3. Le radici del comportamentismo
Ogni tipo di comportamentismo (metodologico, psicologico, analitico che sia) ha dei fondamenti storici. Il comportamentismo analitico risale infatti al movimento filosofico noto come positivismo logico (vedi Smith 1986) secondo cui il significato delle affermazioni usate nella scienza viene compreso in termini di condizioni sperimentali o osservazioni che ne verifichino la correttezza. Tale teoria, nota in psicologia come “verificazionismo”, è alla base del comportamentismo analitico nella maniera in cui i concetti mentali vengono tradotti e intrepretati in termini comportamentali.
Il comportamentismo analitico aiuta a evitare una posizione metafisica nota come dualismo delle sostanze, vale a dire la teoria secondo la quale gli stati mentali hanno luogo in una speciale sostanza mentale non-fisica (la mente immateriale). Al contrario, per il comportamentismo analitico, la credenza che possiedo quando arrivo in tempo per un appuntamento dal dentista alle 14:00, cioè che ho un appuntamento alle 14:00, non è la proprietà di una sostanza mentale: credere è un insieme di tendenze corporee.

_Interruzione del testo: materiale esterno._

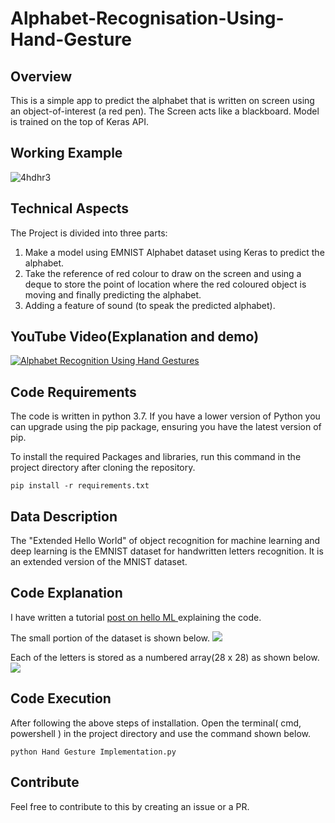# Alphabet-Recognisation-Using-Hand-Gesture

## Overview
This is a simple app to predict the alphabet that is written on screen using an object-of-interest (a red pen). The Screen acts like a blackboard. Model is trained on the top of Keras API.

## Working Example
![4hdhr3](https://user-images.githubusercontent.com/58811384/95072324-a39d1880-0728-11eb-9170-33855833d08b.gif)

## Technical Aspects
The Project is divided into three parts:
1. Make a model using EMNIST Alphabet dataset using Keras to predict the alphabet.</br>
2. Take the reference of red colour to draw on the screen and using a deque to store the point of location where the red coloured object is moving and finally predicting the alphabet.
3. Adding a feature of sound (to speak the predicted alphabet). 
  
## YouTube Video(Explanation and demo)
[![Alphabet Recognition Using Hand Gestures](http://img.youtube.com/vi/7YDiblwu_qE/0.jpg)](http://www.youtube.com/watch?v=7YDiblwu_qE "Alphabet Recognition Using Hand Gestures")

## Code Requirements
The code is written in python 3.7. If you have a lower version of Python you can upgrade using the pip package, ensuring you have the latest version of pip.  

To install the required Packages and libraries, run this command in the project directory after cloning the repository.

```
pip install -r requirements.txt
```

## Data Description
The "Extended Hello World" of object recognition for machine learning and deep learning is the EMNIST dataset for handwritten letters recognition. It is an extended version of the MNIST dataset.


## Code Explanation 
I have written a tutorial <a href="https://helloml.org/alphabet-recognition-using-hand-gestures"> post on hello ML </a>explaining the code.


The small portion of the dataset is shown below.
![](pic1.jpg)

Each of the letters is stored as a numbered array(28 x 28) as shown below.
![](pic2.JPG)

 ## Code Execution
 After following the above steps of installation. Open the terminal( cmd, powershell ) in the project directory and use the command shown below.
 ```
 python Hand Gesture Implementation.py
 ```
 
 ## Contribute
 Feel free to contribute to this by creating an issue or a PR.
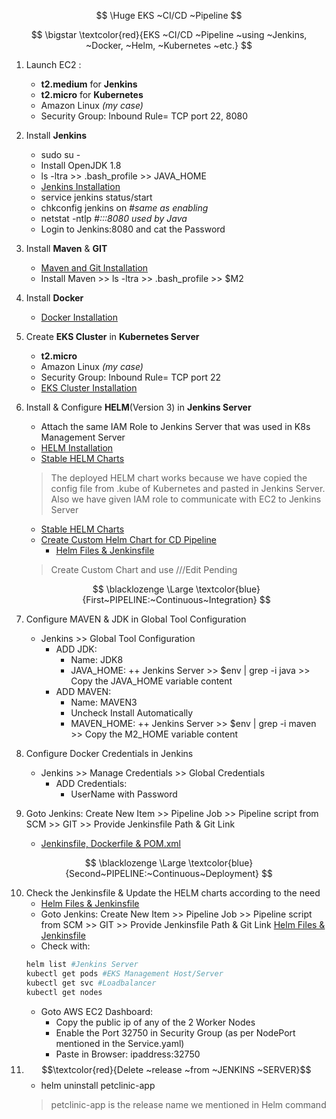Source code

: 
$$
\Huge EKS ~CI/CD ~Pipeline
$$

$$
\bigstar \textcolor{red}{EKS ~CI/CD ~Pipeline ~using ~Jenkins, ~Docker, ~Helm, ~Kubernetes ~etc.}
$$

1. Launch EC2 :
	* **t2.medium** for **Jenkins**
	* **t2.micro** for **Kubernetes**
	* Amazon Linux *(my case)*
	* Security Group: Inbound Rule= TCP port 22, 8080
2. Install **Jenkins**
	* sudo su -
	* Install OpenJDK 1.8
	* ls -ltra >> .bash_profile >> JAVA_HOME
	* [Jenkins Installation](https://github.com/devops-parth/EKS/blob/master/1_Jenkins_Installation.MD)
	* service jenkins status/start
	* chkconfig jenkins on *#same as enabling*
	* netstat -ntlp *#:::8080 used by Java*
	* Login to Jenkins:8080 and cat the Password
3. Install **Maven** & **GIT**
	*  [Maven and Git Installation](https://github.com/devops-parth/EKS/blob/master/2_Maven_Git.MD)
	* Install Maven >> ls -ltra >> .bash_profile >> $M2
4. Install **Docker**
	* [Docker Installation](https://github.com/devops-parth/EKS/blob/master/3_Docker.MD)
5. Create **EKS Cluster** in  **Kubernetes Server**
	* **t2.micro**
	* Amazon Linux *(my case)*
	* Security Group: Inbound Rule= TCP port 22
	* [EKS Cluster Installation](https://github.com/devops-parth/EKS/blob/master/4_EKS_SetupAWS.MD)
6. Install & Configure **HELM**(Version 3) in **Jenkins Server**
	* Attach the same IAM Role to Jenkins Server that was used in K8s Management Server
	* [HELM Installation](https://github.com/devops-parth/EKS/blob/master/5_Jenkins_HELM.MD)
	* [Stable HELM Charts](https://github.com/devops-parth/EKS/blob/master/6_HELM_Commands.MD)
	> The deployed HELM chart works because we have copied the config file from .kube of Kubernetes and pasted in Jenkins Server. Also we have given IAM role to communicate with EC2 to Jenkins Server
	* [Stable HELM Charts](https://github.com/devops-parth/EKS/blob/master/6_HELM_Commands.MD)
	* [Create Custom Helm Chart for CD Pipeline](https://github.com/devops-parth/EKS/blob/master/7_HELM_CustomChart.MD)
		* [Helm Files & Jenkinsfile](https://github.com/devops-parth/EKS/tree/master/8_HelmFiles_Jenkinsfile)
	> Create Custom Chart and use ///Edit Pending
	
	$$
	\blacklozenge
	\Large \textcolor{blue}{First~PIPELINE:~Continuous~Integration}
	$$
7. Configure MAVEN & JDK in Global Tool Configuration
	* Jenkins >> Global Tool Configuration
		* ADD JDK:
			* Name: JDK8
			* JAVA_HOME: 
					++ Jenkins Server >> $env | grep -i java >> Copy the JAVA_HOME variable content
		*  ADD MAVEN: 
			* Name: MAVEN3
			* Uncheck Install Automatically 
			* MAVEN_HOME:
				++ Jenkins Server >> $env | grep -i maven >> Copy the M2_HOME variable content
8. Configure Docker Credentials in Jenkins
	* Jenkins >> Manage Credentials >> Global Credentials
		* ADD Credentials:
			* UserName with Password

 9. Goto Jenkins: Create New Item >> Pipeline Job >> Pipeline script from SCM >> GIT >> Provide Jenkinsfile Path & Git Link
	 *  [Jenkinsfile, Dockerfile & POM.xml](https://github.com/devops-parth/EKS/tree/master/9_Jenkins%26Maven)

$$
	\blacklozenge
	\Large \textcolor{blue}{Second~PIPELINE:~Continuous~Deployment}
	$$

10. Check the Jenkinsfile & Update the HELM charts according to the need
	* [Helm Files & Jenkinsfile](https://github.com/devops-parth/EKS/tree/master/8_HelmFiles_Jenkinsfile)
	* Goto Jenkins: Create New Item >> Pipeline Job >> Pipeline script from SCM >> GIT >> Provide Jenkinsfile Path & Git Link [Helm Files & Jenkinsfile](https://github.com/devops-parth/EKS/tree/master/8_HelmFiles_Jenkinsfile)
     * Check with:
     ```sh
     helm list #Jenkins Server 
     kubectl get pods #EKS Management Host/Server
     kubectl get svc #Loadbalancer
     kubectl get nodes
     ```
     * Goto AWS EC2 Dashboard:
	     * Copy the public ip of any of the 2 Worker Nodes
	     * Enable the Port 32750 in Security Group (as per NodePort mentioned in the Service.yaml)
	     * Paste in Browser: ipaddress:32750
11. $$\textcolor{red}{Delete ~release ~from ~JENKINS ~SERVER}$$
	* helm uninstall petclinic-app
	>petclinic-app is the release name we mentioned in Helm command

Inoltre, non possiamo identificare la credenza sul mio arrivo indipendentemente da questo o da altre tendenze. Quindi, non possiamo nemmeno trattarlo come la causa dell’arrivo. Come insegnava Hume, causa ed effetto sono concetti che esistono separatamente. Alla luce di ciò, credere di avere un appuntamento per le 14:00 non è distinto dal mio arrivo e quindi non può essere parte dei suoi fondamenti causali.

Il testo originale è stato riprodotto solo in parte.